# NYC Sharpening Class - Sign Up



## Dave Martell (Oct 9, 2013)

OK folks, I had posted up a poll earlier that I removed since it's become irrelevant. The venue that we'll be using for the class has limited weekdays available (no Mondays) so we're going with a Tues, Nov. 12th

The venue has a pro type kitchen available to us so we're thinking about either cooking lunch or going with pot luck (maybe locals could contribute here?). We can talk more about this later.

The venue is located in Oceanside, NY near the LIRR train station but if you drive in there will be parking available.

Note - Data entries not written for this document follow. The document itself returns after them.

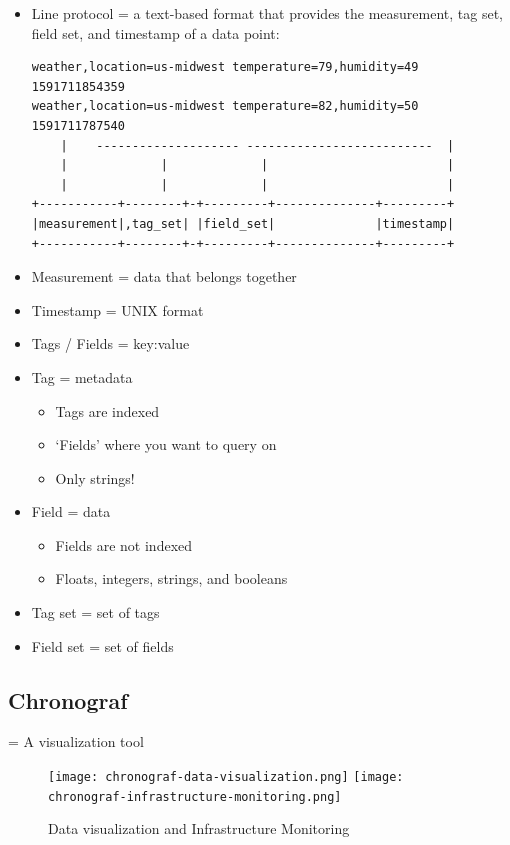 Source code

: \documentclass{article}
\begin{document}
\begin{itemize}
    \item Line protocol = a text-based format that provides the measurement, tag set, field set, and timestamp of a data point:
\begin{verbatim}
weather,location=us-midwest temperature=79,humidity=49 1591711854359    
weather,location=us-midwest temperature=82,humidity=50 1591711787540   
    |    -------------------- --------------------------  |
    |             |             |                         |
    |             |             |                         |
+-----------+--------+-+---------+--------------+---------+
|measurement|,tag_set| |field_set|              |timestamp|
+-----------+--------+-+---------+--------------+---------+
\end{verbatim}
    \item Measurement = data that belongs together
    \item Timestamp = UNIX format
    \item Tags / Fields = key:value
    \item Tag = metadata
    \begin{itemize}
        \item Tags are indexed
        \item `Fields' where you want to query on
        \item Only strings!
    \end{itemize}
    \item Field = data
    \begin{itemize}
        \item Fields are not indexed
        \item Floats, integers, strings, and booleans
    \end{itemize}
    \item Tag set = set of tags
    \item Field set = set of fields
\end{itemize}

\subsection{Chronograf}

= A visualization tool

\begin{figure}[H]
    \centering
    \texttt{[image: chronograf-data-visualization.png]}
    \texttt{[image: chronograf-infrastructure-monitoring.png]}
    \caption{Data visualization and Infrastructure Monitoring}
\end{figure}
\end{document}
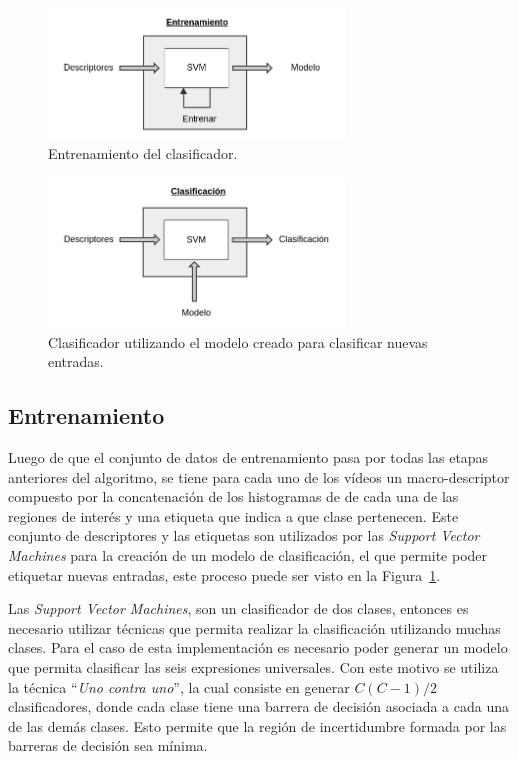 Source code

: 	\begin{figure}[bt]
		\centering
    		\includegraphics[width=0.7\textwidth]{Figuras/Diagramas/Entrenamiento.png}
  		\caption{Entrenamiento del clasificador.}
  		\label{algoritmo:fig:entrenamiento}
	\end{figure}	
	
	\begin{figure}[bt]
		\centering
    		\includegraphics[width=0.7\textwidth]{Figuras/Diagramas/Clasificacion.png}
  		\caption{Clasificador utilizando el modelo creado para clasificar nuevas entradas.}
  		\label{algoritmo:fig:clasificacion}
	\end{figure}	
		
	


	\subsection{Entrenamiento}
	\label{algoritmo:entrenamiento}
		Luego de que el conjunto de datos de entrenamiento pasa por todas las etapas anteriores del algoritmo, se tiene para cada uno de los vídeos un macro-descriptor compuesto por la concatenación de los histogramas de de cada una de las regiones de interés y una etiqueta que indica a que clase pertenecen. Este conjunto de descriptores y las etiquetas son utilizados por las \textit{Support Vector Machines} para la creación de un modelo de clasificación, el que permite poder etiquetar nuevas entradas, este proceso puede ser visto en la Figura~\ref{algoritmo:fig:entrenamiento}.
	
	Las \textit{Support Vector Machines}, son un clasificador de dos clases, entonces es necesario utilizar técnicas que permita realizar la clasificación utilizando muchas clases. Para el caso de esta implementación es necesario poder generar un modelo que permita clasificar las seis expresiones universales. Con este motivo se utiliza la técnica ``\textit{Uno contra uno}'', la cual consiste en generar $C(C-1)/2$ clasificadores, donde cada clase tiene una barrera de decisión asociada a cada una de las demás clases. Esto permite que la región de incertidumbre formada por las barreras de decisión sea mínima.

We need a minimum of 10 sign ups before we commit. If you plan to attend please sign up ASAP and please be 100% sure that you can attend before signing up since we can't cancel or refund once we do commit. 


The price has been raised to cover the added expense of paying for a venue, travel, etc.

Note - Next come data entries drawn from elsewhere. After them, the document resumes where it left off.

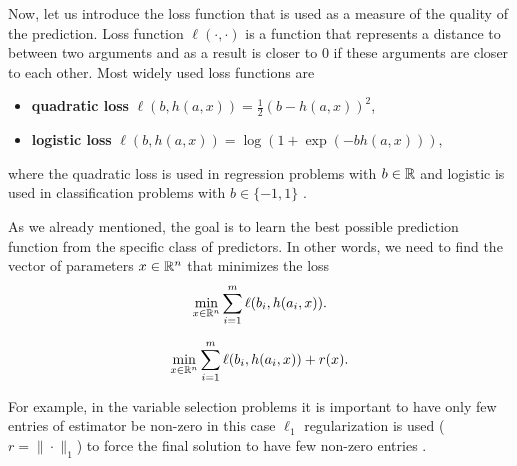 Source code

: Now, let us introduce the loss function that is used as a measure of the quality of the prediction. Loss function $\ell(\cdot,\cdot)$ is a function that represents a distance to between two arguments and as a result is closer to $0$ if these arguments are closer to each other. Most widely used loss functions are 
\begin{itemize}
    \item[] {\textbf{quadratic loss}} $\ell(b, h(a,x)) = \frac{1}{2}(b - h(a,x))^2$,
    \item[] {\textbf{logistic loss}} $\ell(b, h(a,x)) = \log(1 + \exp(-bh(a,x))),$
\end{itemize}
where the quadratic loss is used in regression problems with $b\in\mathbb{R}$ \cite{bhattacharya1966estimating} and logistic is used in classification problems with $b\in\{-1,1\}$ \cite{shao2014nonparallel, tang2004granular}.

As we already mentioned, the goal is to learn the best possible prediction function from the specific class of predictors. In other words, we need to find the vector of parameters $x\in\mathbb{R}^n$ that minimizes the  loss 
\begin{equation}\label{eq:erm}
    \min_{x\in\mathbb{R}^n} \sum_{i=1}^m \ell(b_i, h(a_i,x)).
\end{equation}
    

\begin{equation}\label{eq:erm_reg}
\min_{x\in\mathbb{R}^n} \sum_{i=1}^m \ell(b_i, h(a_i,x)) + r(x).
\end{equation}

For example, in the variable selection problems it is important to have only few entries of estimator be non-zero in this case $\ell_1$ regularization is used ($r = \|\cdot\|_1$) to force the final solution to have few non-zero entries \cite{bach2012optimization}.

Please sign up *HERE* at your earliest convenience.

Thanks everyone!
Dave


----------



## Dave Martell (Oct 9, 2013)

Well that was quick....1 down....9 more to go.


----------



## brianh (Oct 9, 2013)

Hey Dave, I don't have a stone flattener or holder. I could try to pick them up before the class. If not, is it a big deal?


----------



## Dave Martell (Oct 9, 2013)

brianh said:


> Hey Dave, I don't have a stone flattener or holder. I could try to pick them up before the class. If not, is it a big deal?




You won't need a stone holder but the flattener will come in handy for sure. 

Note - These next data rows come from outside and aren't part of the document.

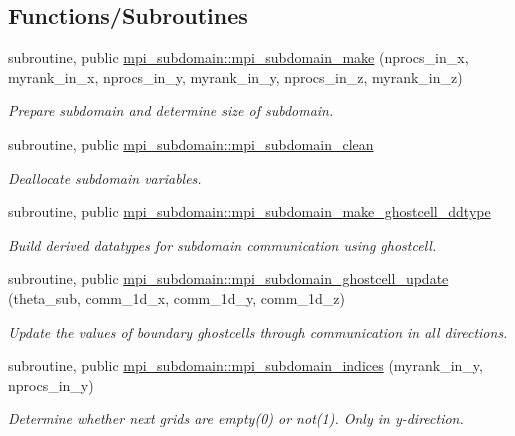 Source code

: \subsection*{Functions/\+Subroutines}
\begin{DoxyCompactItemize}
\item 
subroutine, public \mbox{\hyperlink{namespacempi__subdomain_a3a1e7cf64aafbebd3c09b92fc56bd311}{mpi\+\_\+subdomain\+::mpi\+\_\+subdomain\+\_\+make}} (nprocs\+\_\+in\+\_\+x, myrank\+\_\+in\+\_\+x, nprocs\+\_\+in\+\_\+y, myrank\+\_\+in\+\_\+y, nprocs\+\_\+in\+\_\+z, myrank\+\_\+in\+\_\+z)
\begin{DoxyCompactList}\small\item\em Prepare subdomain and determine size of subdomain. \end{DoxyCompactList}\item 
subroutine, public \mbox{\hyperlink{namespacempi__subdomain_a56e9f2afd59e45fcada0f1c21a90eefe}{mpi\+\_\+subdomain\+::mpi\+\_\+subdomain\+\_\+clean}}
\begin{DoxyCompactList}\small\item\em Deallocate subdomain variables. \end{DoxyCompactList}\item 
subroutine, public \mbox{\hyperlink{namespacempi__subdomain_ad788c273d92ea7058caf0874bffdad6d}{mpi\+\_\+subdomain\+::mpi\+\_\+subdomain\+\_\+make\+\_\+ghostcell\+\_\+ddtype}}
\begin{DoxyCompactList}\small\item\em Build derived datatypes for subdomain communication using ghostcell. \end{DoxyCompactList}\item 
subroutine, public \mbox{\hyperlink{namespacempi__subdomain_a2e34a77537009dd448375e8fdc8d5b62}{mpi\+\_\+subdomain\+::mpi\+\_\+subdomain\+\_\+ghostcell\+\_\+update}} (theta\+\_\+sub, comm\+\_\+1d\+\_\+x, comm\+\_\+1d\+\_\+y, comm\+\_\+1d\+\_\+z)
\begin{DoxyCompactList}\small\item\em Update the values of boundary ghostcells through communication in all directions. \end{DoxyCompactList}\item 
subroutine, public \mbox{\hyperlink{namespacempi__subdomain_afe948dc18da021f2448cf9a6265155fe}{mpi\+\_\+subdomain\+::mpi\+\_\+subdomain\+\_\+indices}} (myrank\+\_\+in\+\_\+y, nprocs\+\_\+in\+\_\+y)
\begin{DoxyCompactList}\small\item\em Determine whether next grids are empty(0) or not(1). Only in y-\/direction. \end{DoxyCompactList}\item 

\end{DoxyCompactItemize}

If you want I can bring along anything that we sell and give it to you at the class or you could order it ahead if you like and have it shipped, either way I'll give a 10% discount to anyone attending.


----------



## brianh (Oct 9, 2013)

Thanks, Dave! Any chance of holding me a seat til Tuesday (payday)? Money's been tight over the summer but is on the upswing now.


----------



## ajrh (Oct 9, 2013)

Dave Martell said:


> Well that was quick....1 down....9 more to go.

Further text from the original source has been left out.